A small, supposedly uncomplicated project in Gozo – the embellishment of St Francis Square in Victoria – has been judged to have been mired in mismanagement and waste of public funds, with the final bill reaching more than double the amount originally budgeted, according to a recent audit by the National Audit Office.
Costs spiralled out of control, timeframes were completely ignored and procurement of public works remained undocumented, raising questions of the real whereabouts of taxpayer’s funds, the NAO’s report suggests.
Inaugurated in July 2020, by Prime Minister Robert Abela and Gozo Minister Clint Camilleri during a mega party dished out for all the minister’s constituents, the project was originally the brainchild of Labour’s first Gozo Minister Anton Refalo.
The NAO said that the project was announced in 2016 and was originally estimated to cost €1.5 million. It took four years, and a budget increase to €2 million, before it was inaugurated in July 2020. When the final bill came in, it amounted to €3.1 million, more than twice what was planned. Most of the works and procurement were carried out during the time when Justyne Caruana was Gozo minister.
The NAO noted that although the project was inaugurated, works were still not complete by the time of its audit, in November 2020.
“The execution of works in connection with the contract for the paving and embellishment works was to be finalised by end of June 2020. Subsequently, an addendum granted a two-month extension till end August 2020. However, this was only signed in October 2020 (four months after the contract was granted), following audit queries,” the NAO noted.
In its fundings, the NAO encountered many difficulties to understand how hundreds of thousands of euros in additional public funds were spent on this project, as no documents or trail were kept by key ministry officials.
The NAO noted that ‘retention money’ – part of the payment normally withheld as guarantee on the works done – was not kept by the ministry, contrary to the requirements of the contract. Instead, contractors were paid in full. It also highlighted its finding that an architect, who was supposed to be paid a maximum €5,900 for his work, ended up receiving €18,800 in payments, with no explanation for the substantial increase offered.
Also, the evaluation report on the main tender issued for the works had to be re-written three times.
“The initial two reports, drawn up following the evaluation of bids for the paving and embellishment works at St Francis Square, both quoted the cheapest offer incorrectly. As a result, the evaluation report was withdrawn two times and a third report was subsequently issued,” the NAO said.

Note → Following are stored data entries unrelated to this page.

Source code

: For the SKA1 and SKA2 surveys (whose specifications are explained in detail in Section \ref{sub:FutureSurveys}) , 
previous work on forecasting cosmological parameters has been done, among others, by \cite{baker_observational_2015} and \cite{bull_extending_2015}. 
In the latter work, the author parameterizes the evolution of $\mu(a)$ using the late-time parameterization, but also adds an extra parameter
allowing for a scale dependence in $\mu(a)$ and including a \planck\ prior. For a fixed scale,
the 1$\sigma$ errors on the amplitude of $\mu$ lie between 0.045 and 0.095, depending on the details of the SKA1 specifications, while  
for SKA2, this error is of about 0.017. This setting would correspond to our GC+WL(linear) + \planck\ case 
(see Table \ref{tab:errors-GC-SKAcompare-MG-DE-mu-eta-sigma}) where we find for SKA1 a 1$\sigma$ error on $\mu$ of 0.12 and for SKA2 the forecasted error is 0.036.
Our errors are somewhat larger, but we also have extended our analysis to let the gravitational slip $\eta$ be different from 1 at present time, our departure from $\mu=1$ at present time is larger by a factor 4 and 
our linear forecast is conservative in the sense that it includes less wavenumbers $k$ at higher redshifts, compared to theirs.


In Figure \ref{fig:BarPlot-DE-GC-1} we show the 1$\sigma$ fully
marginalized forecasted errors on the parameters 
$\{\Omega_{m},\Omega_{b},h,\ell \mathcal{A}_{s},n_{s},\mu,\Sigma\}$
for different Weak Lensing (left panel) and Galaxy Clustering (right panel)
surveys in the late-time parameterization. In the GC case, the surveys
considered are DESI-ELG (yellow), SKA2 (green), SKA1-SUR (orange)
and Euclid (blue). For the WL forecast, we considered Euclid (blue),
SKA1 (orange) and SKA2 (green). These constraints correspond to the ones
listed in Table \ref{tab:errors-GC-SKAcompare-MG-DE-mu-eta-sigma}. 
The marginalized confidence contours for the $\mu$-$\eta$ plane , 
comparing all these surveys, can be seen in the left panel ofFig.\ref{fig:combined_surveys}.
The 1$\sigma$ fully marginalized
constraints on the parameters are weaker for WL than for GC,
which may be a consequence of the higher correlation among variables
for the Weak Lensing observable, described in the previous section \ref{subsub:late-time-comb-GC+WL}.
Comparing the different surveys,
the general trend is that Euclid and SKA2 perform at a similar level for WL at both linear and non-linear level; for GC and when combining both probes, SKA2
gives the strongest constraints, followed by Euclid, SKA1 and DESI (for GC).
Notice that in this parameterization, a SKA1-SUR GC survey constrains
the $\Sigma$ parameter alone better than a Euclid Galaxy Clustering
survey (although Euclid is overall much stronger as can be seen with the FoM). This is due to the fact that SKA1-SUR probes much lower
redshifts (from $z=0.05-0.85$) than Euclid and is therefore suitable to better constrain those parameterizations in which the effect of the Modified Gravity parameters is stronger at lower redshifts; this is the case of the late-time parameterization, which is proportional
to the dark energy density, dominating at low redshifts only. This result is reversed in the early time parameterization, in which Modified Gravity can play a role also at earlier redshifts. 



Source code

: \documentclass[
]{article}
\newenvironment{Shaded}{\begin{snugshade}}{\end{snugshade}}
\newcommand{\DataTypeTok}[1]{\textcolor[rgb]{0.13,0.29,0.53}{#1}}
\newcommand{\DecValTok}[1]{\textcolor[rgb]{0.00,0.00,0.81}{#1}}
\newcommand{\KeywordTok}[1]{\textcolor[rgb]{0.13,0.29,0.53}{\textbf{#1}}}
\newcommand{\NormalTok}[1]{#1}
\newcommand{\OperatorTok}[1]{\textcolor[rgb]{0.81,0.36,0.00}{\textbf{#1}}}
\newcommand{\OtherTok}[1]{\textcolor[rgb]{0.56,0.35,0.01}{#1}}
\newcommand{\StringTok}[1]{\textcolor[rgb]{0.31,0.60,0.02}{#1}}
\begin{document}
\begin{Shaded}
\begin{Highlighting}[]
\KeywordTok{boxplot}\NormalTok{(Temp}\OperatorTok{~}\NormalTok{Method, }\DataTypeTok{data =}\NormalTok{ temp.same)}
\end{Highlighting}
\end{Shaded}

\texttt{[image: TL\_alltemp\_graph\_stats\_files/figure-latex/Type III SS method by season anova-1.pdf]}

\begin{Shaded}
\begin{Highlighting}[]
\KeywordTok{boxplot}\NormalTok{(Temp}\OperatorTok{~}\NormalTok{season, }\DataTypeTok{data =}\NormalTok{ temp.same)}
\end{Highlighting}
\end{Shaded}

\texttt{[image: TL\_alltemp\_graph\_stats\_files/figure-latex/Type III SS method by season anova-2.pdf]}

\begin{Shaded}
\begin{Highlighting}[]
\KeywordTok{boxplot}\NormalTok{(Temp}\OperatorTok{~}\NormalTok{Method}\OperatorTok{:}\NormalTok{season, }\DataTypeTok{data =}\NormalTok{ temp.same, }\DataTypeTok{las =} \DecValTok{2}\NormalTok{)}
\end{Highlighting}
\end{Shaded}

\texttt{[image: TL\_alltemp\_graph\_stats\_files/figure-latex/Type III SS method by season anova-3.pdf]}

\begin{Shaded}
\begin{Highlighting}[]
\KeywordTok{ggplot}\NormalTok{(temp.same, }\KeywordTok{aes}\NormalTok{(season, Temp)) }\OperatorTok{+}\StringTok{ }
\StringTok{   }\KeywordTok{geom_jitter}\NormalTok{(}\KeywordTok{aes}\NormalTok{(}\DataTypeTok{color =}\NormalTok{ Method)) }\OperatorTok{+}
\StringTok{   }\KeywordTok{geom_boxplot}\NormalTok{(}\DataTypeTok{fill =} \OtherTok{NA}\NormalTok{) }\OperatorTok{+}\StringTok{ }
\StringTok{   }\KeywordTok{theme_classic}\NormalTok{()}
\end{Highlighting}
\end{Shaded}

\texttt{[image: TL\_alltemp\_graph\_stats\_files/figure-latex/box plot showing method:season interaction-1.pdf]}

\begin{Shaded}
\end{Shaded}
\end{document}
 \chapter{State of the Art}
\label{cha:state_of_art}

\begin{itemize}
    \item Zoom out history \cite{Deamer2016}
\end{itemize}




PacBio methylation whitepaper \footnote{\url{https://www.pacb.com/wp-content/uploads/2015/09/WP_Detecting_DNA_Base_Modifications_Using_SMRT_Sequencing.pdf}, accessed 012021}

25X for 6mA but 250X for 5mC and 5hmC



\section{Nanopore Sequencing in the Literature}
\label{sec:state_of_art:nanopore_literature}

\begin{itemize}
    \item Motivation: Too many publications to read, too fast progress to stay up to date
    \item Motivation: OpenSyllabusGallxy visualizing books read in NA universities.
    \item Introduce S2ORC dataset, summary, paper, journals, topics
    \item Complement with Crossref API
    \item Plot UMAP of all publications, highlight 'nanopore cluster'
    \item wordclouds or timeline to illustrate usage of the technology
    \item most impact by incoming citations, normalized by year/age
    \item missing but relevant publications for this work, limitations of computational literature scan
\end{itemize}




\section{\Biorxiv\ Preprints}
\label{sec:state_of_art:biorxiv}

The audit office noted that “the award of the two main contracts, having an aggregate value exceeding €2.5 million, was not published in the Government Gazette and evidence showing the publication of a direct order for mosaic works, amounting to €15,000 was also not provided for audit purposes”.
Minister Clint Camilleri, installed by Prime Minister Robert Abela in January 2020, then decided to spend hundreds of thousands of euros more to remove a fountain from the square and relace it with a large statue of St Francis – the protector of the poor.
After having spent this additional sum out of taxpayers’ funds, Camilleri then threw another party last summer, to commemorate the ‘event’.
No audit has been done so far on this second phase of the project.